*** PROVIDED MATERIAL ***

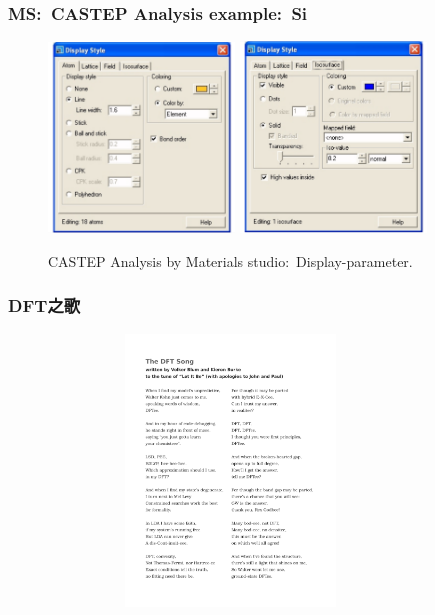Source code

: \frame
{
	\frametitle{\textrm{MS:~CASTEP Analysis example:~Si}}
\begin{figure}[h!]
\centering
\includegraphics[height=2.00in,width=1.95in,viewport=0 0 810 820,clip]{Figures/MS-CASTEP-12-Si-Analysis-display-parameter-1.png}
\includegraphics[height=2.00in,width=1.95in,viewport=0 0 802 822,clip]{Figures/MS-CASTEP-12-Si-Analysis-display-parameter-2.png}
\caption{\tiny \textrm{CASTEP Analysis by Materials studio:~Display-parameter.}}%
\label{MS-CASTEP-Analysis-display-parameter}
\end{figure}
}

\appendix
\frame
{
	\frametitle{\rm{DFT}之歌}
\begin{figure}[h!]
	\vspace{-10pt}
\centering
\includegraphics[height=2.85in,width=3.8in,viewport=0 350 550 720,clip]{Figures/DFT_song-1.pdf}
\label{DFT_Song_01}
\end{figure}
}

*** End of PROVIDED MATERIAL ***

● TASK: Could you return every line from the entries above in which the string "Analysis" occurs?

● EXPECTED OUTPUT:
	\frametitle{\textrm{MS:~CASTEP Analysis example:~Si}}
\includegraphics[height=2.00in,width=1.95in,viewport=0 0 810 820,clip]{Figures/MS-CASTEP-12-Si-Analysis-display-parameter-1.png}
\includegraphics[height=2.00in,width=1.95in,viewport=0 0 802 822,clip]{Figures/MS-CASTEP-12-Si-Analysis-display-parameter-2.png}
\caption{\tiny \textrm{CASTEP Analysis by Materials studio:~Display-parameter.}}%
\label{MS-CASTEP-Analysis-display-parameter}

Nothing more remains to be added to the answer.